▶ Exercise description:
Because the pictures are not wanted, give back only the exact text of every entry below.

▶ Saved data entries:
──────────
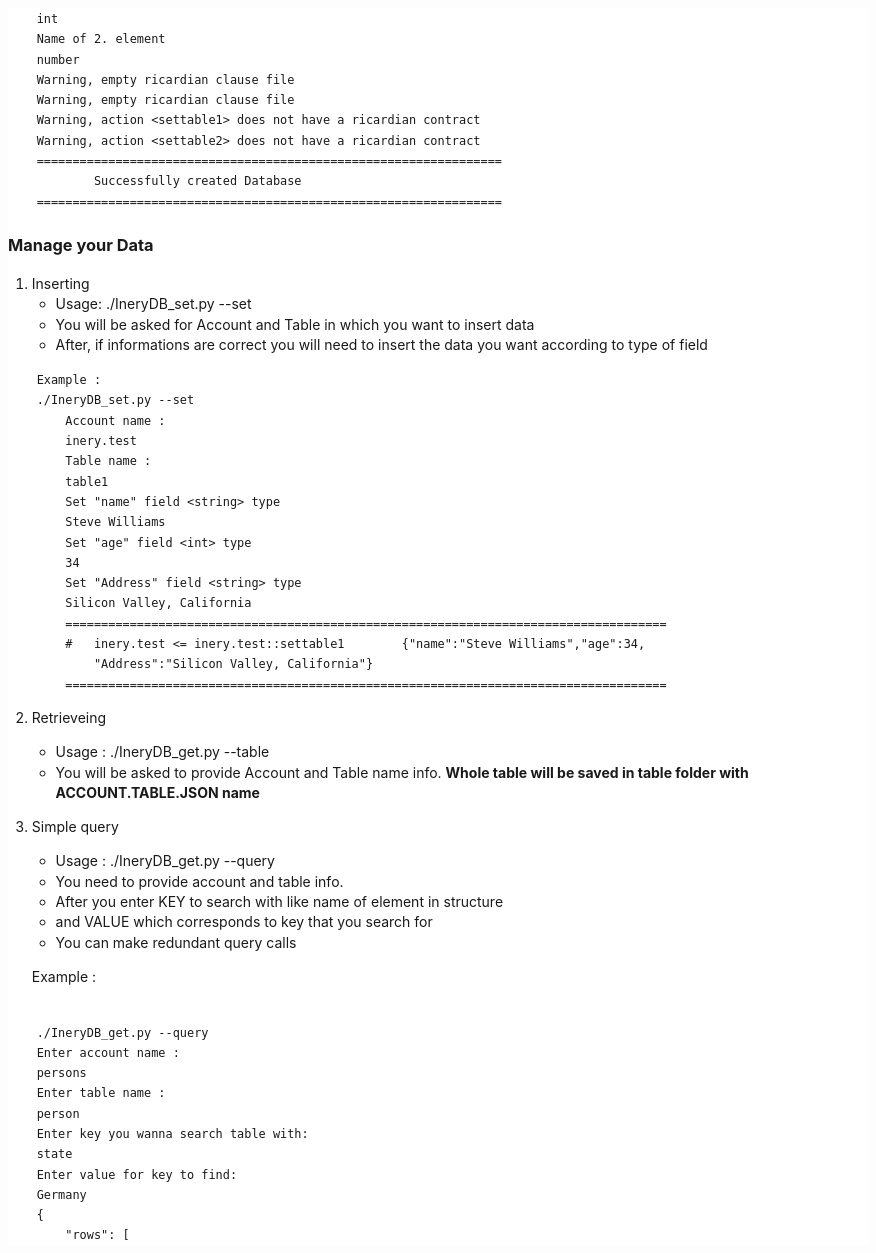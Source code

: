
 ```
    int
    Name of 2. element
    number
    Warning, empty ricardian clause file
    Warning, empty ricardian clause file
    Warning, action <settable1> does not have a ricardian contract
    Warning, action <settable2> does not have a ricardian contract
    =================================================================
            Successfully created Database           
    =================================================================
```

### Manage your Data

1. Inserting
    - Usage:  ./IneryDB_set.py --set 
    - You will be asked for Account and Table in which you want to insert data
    - After, if informations are correct you will need to insert the data you want according to type of field
```
    Example : 
    ./IneryDB_set.py --set
        Account name : 
        inery.test
        Table name : 
        table1
        Set "name" field <string> type 
        Steve Williams
        Set "age" field <int> type 
        34
        Set "Address" field <string> type 
        Silicon Valley, California
        ====================================================================================
        #   inery.test <= inery.test::settable1        {"name":"Steve Williams","age":34,
            "Address":"Silicon Valley, California"}
        ====================================================================================
```
2. Retrieveing
    - Usage : 
    ./IneryDB_get.py --table
    - You will be asked to provide Account and Table name info. 
    <strong> Whole table will be saved in table folder with ACCOUNT.TABLE.JSON name </strong>
    

3. Simple query
    - Usage : ./IneryDB_get.py --query
    - You need to provide account and table info. 
    - After you enter KEY to search with like name of element in structure 
    -  and VALUE which corresponds to key that you search for
    -  You can make redundant query calls

    Example :
```

    ./IneryDB_get.py --query 
    Enter account name : 
    persons
    Enter table name : 
    person
    Enter key you wanna search table with: 
    state
    Enter value for key to find: 
    Germany
    {
        "rows": [
```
──────────
▶ Solution for this exercise:
Source code

:
 ```
    int
    Name of 2. element
    number
    Warning, empty ricardian clause file
    Warning, empty ricardian clause file
    Warning, action <settable1> does not have a ricardian contract
    Warning, action <settable2> does not have a ricardian contract
    =================================================================
            Successfully created Database           
    =================================================================
```

### Manage your Data

1. Inserting
    - Usage:  ./IneryDB_set.py --set 
    - You will be asked for Account and Table in which you want to insert data
    - After, if informations are correct you will need to insert the data you want according to type of field
```
    Example : 
    ./IneryDB_set.py --set
        Account name : 
        inery.test
        Table name : 
        table1
        Set "name" field <string> type 
        Steve Williams
        Set "age" field <int> type 
        34
        Set "Address" field <string> type 
        Silicon Valley, California
        ====================================================================================
        #   inery.test <= inery.test::settable1        {"name":"Steve Williams","age":34,
            "Address":"Silicon Valley, California"}
        ====================================================================================
```
2. Retrieveing
    - Usage : 
    ./IneryDB_get.py --table
    - You will be asked to provide Account and Table name info. 
    <strong> Whole table will be saved in table folder with ACCOUNT.TABLE.JSON name </strong>
    

3. Simple query
    - Usage : ./IneryDB_get.py --query
    - You need to provide account and table info. 
    - After you enter KEY to search with like name of element in structure 
    -  and VALUE which corresponds to key that you search for
    -  You can make redundant query calls

    Example :
```

    ./IneryDB_get.py --query 
    Enter account name : 
    persons
    Enter table name : 
    person
    Enter key you wanna search table with: 
    state
    Enter value for key to find: 
    Germany
    {
        "rows": [
```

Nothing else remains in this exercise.